The E-Commerce Class on Mobile Commerce, held on the 23rd of January at the Selangor Digital Creative Centre (SDCC) drew 110 attendees, with seats extending out of the hall to accommodate the extra crowd. The class, organised by the Selangor Information Technology and E-Commerce Council (SITEC), marks the second class for the year and the 60th EC class to be conducted since 2015.
Coach Adrian Oh, co-founder of ecInsider, noted that mobile commerce, which capitalises on increasing mobile penetration, is currently enjoying aggressive growth, with mobile shopping having grown 20% in 2 years.
“However, this growth is due to subsidising. If you are just starting out, this can be very difficult, which is why there is no coincidence that market share in mobile commerce tends to be held by marketplaces, as they have enough financial backing,” noted Oh.
“Still, going mobile is still a must, as you have to go where your customer goes,” he continued.
Mobile websites or mobile apps for Businesses?
Producing mobile apps requires that the business consider several factors, with key ones such as cost, both in setting up and maintaining the app. Additionally, things like weight of the app (i.e. how many features the app has); speed and user experience, and online and offline functionality are also important, and will add significantly to the costs of app setup and maintenance.
E-tailers should also consider aspects such as app use frequency – Malaysian trends show that apps that are not commonly used will be deleted; and brand recognition -consumers will not download apps for e-tailers they have not heard of.
As such, Oh advised the class to, at the very least, have a website that is mobile-friendly, as e-Commerce is currently at the stage of omnichannel retailing. Omnichannel retailing is the process of using various channels at the same time to sell, such as via mobile and desktop at the same time.
Following that, Oh then spoke about the rise of eWallets as a form of payment, introducing the variety of eWallets that are currently available. He also noted that Malaysia is indeed moving towards a cashless society, with China having already achieved this.
“The only people who use cash in China are tourists. Everyone else has already transitioned to WeChat Pay or AliPay there,” shared Oh.
Oh concluded the segment on mobile commerce by encouraging attendees to try out mobile commerce and experience it for themselves, which would give them a better idea of what they are looking for in their own variants.
Payment gateways as a part of e-Commerce
Oh then moved on to payment gateways, noting that these are integral to an e-Commerce business, due to their role in allowing a shop or seller to accept credit cards and other forms of electronic payments online.
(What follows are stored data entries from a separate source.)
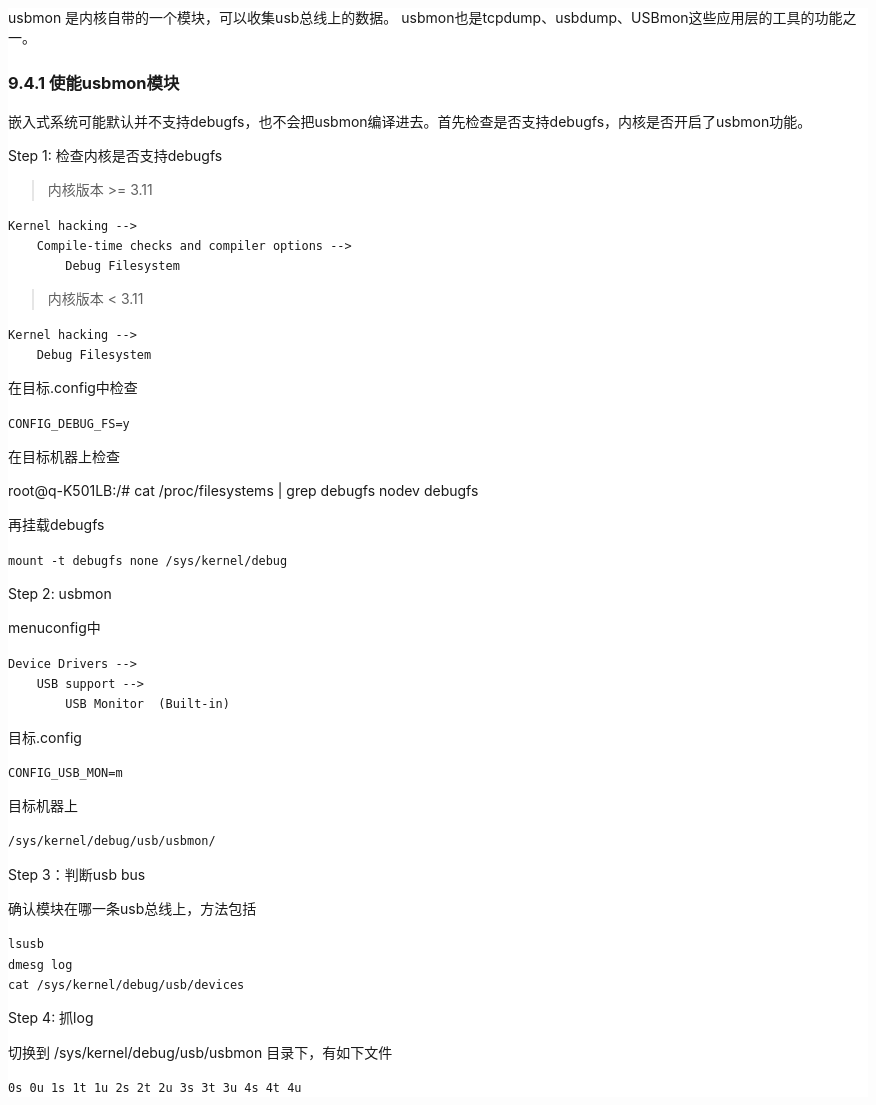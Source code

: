 usbmon 是内核自带的一个模块，可以收集usb总线上的数据。
usbmon也是tcpdump、usbdump、USBmon这些应用层的工具的功能之一。

### 9.4.1 使能usbmon模块
嵌入式系统可能默认并不支持debugfs，也不会把usbmon编译进去。首先检查是否支持debugfs，内核是否开启了usbmon功能。

Step 1: 检查内核是否支持debugfs

> 内核版本 >= 3.11

	Kernel hacking -->
	    Compile-time checks and compiler options -->
	        Debug Filesystem

> 内核版本 < 3.11

	Kernel hacking -->
	    Debug Filesystem

在目标.config中检查

	CONFIG_DEBUG_FS=y

在目标机器上检查

root@q-K501LB:/# cat /proc/filesystems | grep debugfs
nodev   debugfs

再挂载debugfs

	mount -t debugfs none /sys/kernel/debug

Step 2: usbmon

menuconfig中

	Device Drivers -->
	    USB support -->
	        USB Monitor  (Built-in)

目标.config

	CONFIG_USB_MON=m

目标机器上

	/sys/kernel/debug/usb/usbmon/


Step 3：判断usb bus

确认模块在哪一条usb总线上，方法包括

	lsusb
	dmesg log
	cat /sys/kernel/debug/usb/devices

Step 4: 抓log

切换到 /sys/kernel/debug/usb/usbmon 目录下，有如下文件

	0s 0u 1s 1t 1u 2s 2t 2u 3s 3t 3u 4s 4t 4u
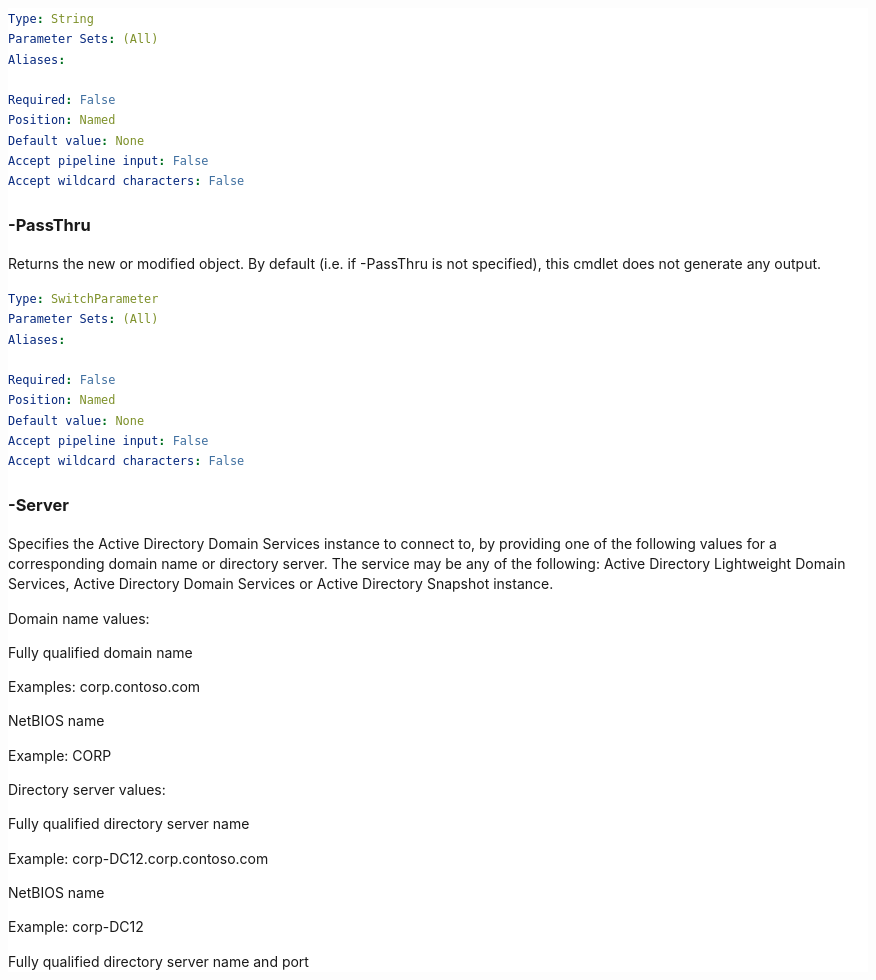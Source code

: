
 ```yaml
Type: String
Parameter Sets: (All)
Aliases: 

Required: False
Position: Named
Default value: None
Accept pipeline input: False
Accept wildcard characters: False
```

### -PassThru
Returns the new or modified object.
By default (i.e.
if -PassThru is not specified), this cmdlet does not generate any output.

```yaml
Type: SwitchParameter
Parameter Sets: (All)
Aliases: 

Required: False
Position: Named
Default value: None
Accept pipeline input: False
Accept wildcard characters: False
```

### -Server
Specifies the Active Directory Domain Services instance to connect to, by providing one of the following values for a corresponding domain name or directory server.
The service may be any of the following:  Active Directory Lightweight Domain Services, Active Directory Domain Services or Active Directory Snapshot instance.

Domain name values:

Fully qualified domain name

Examples: corp.contoso.com

NetBIOS name

Example: CORP

Directory server values:

Fully qualified directory server name

Example: corp-DC12.corp.contoso.com

NetBIOS name

Example: corp-DC12

Fully qualified directory server name and port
He also offered a quick guide to selecting the right payment gateway, by asking attendees to consider their target audience and country, the reputation of the payment gateway among their target market, the currency used, how soon can the money reach their bank account, will it affect their cash flow, any limits on accounts, and settlement currency. Oh also reminded attendees that selling online is about building trust.
He then noted several basic features shared by payment gateways, such as being able to select a currency type, a card type, providing reports to the merchant, having a merchant account, and an application programming interface or API, before introducing several established Malaysian payment gateways.
How to start your e-Commerce business
Oh then offered some general advice about starting and surviving as an e-Commerce business. One particular note he stressed was for merchants to pick their niche, and to go vertical and deep within that niche. Offering the example of coffee, a merchant could sell drinks, or focus on selling coffee, or focus within coffee to selling specific coffee beans, building a reputation for selling particular types of beans within the market.
He also noted that one of the best things an aspiring merchant can do is to just start. Keep it simple, upload between 50 to 100 products first, encourage reviews, promote products, and have launch promotions.
“Just start. Don’t wait for that perfect plan, because there is no plan that is perfect. Have something going, then grow and solve problems as you go.
“And don’t make the mistake of expecting customers just because you have started an online store. If a physical store has promotions to bring in traffic and customers when they open, what makes you think an online store is different? Traffic is not free,” he advised.
He also advised merchants to not compete on prices, but to bring additional value to their customers instead. Examples include better customer experiences, offering hard-to-find items, having the widest selection, fastest shipping, or being a certified partner with exclusive items.
Oh also reminded attendees about the importance of knowing the source of their products, and advised them to never make the mistake of thinking product sourcing is not important.
The quality of the products is just one way of either building your reputation as a trusted dealer and being able to offer more value to the customer, or tarnishing the merchant’s reputation as one who carries shoddy goods.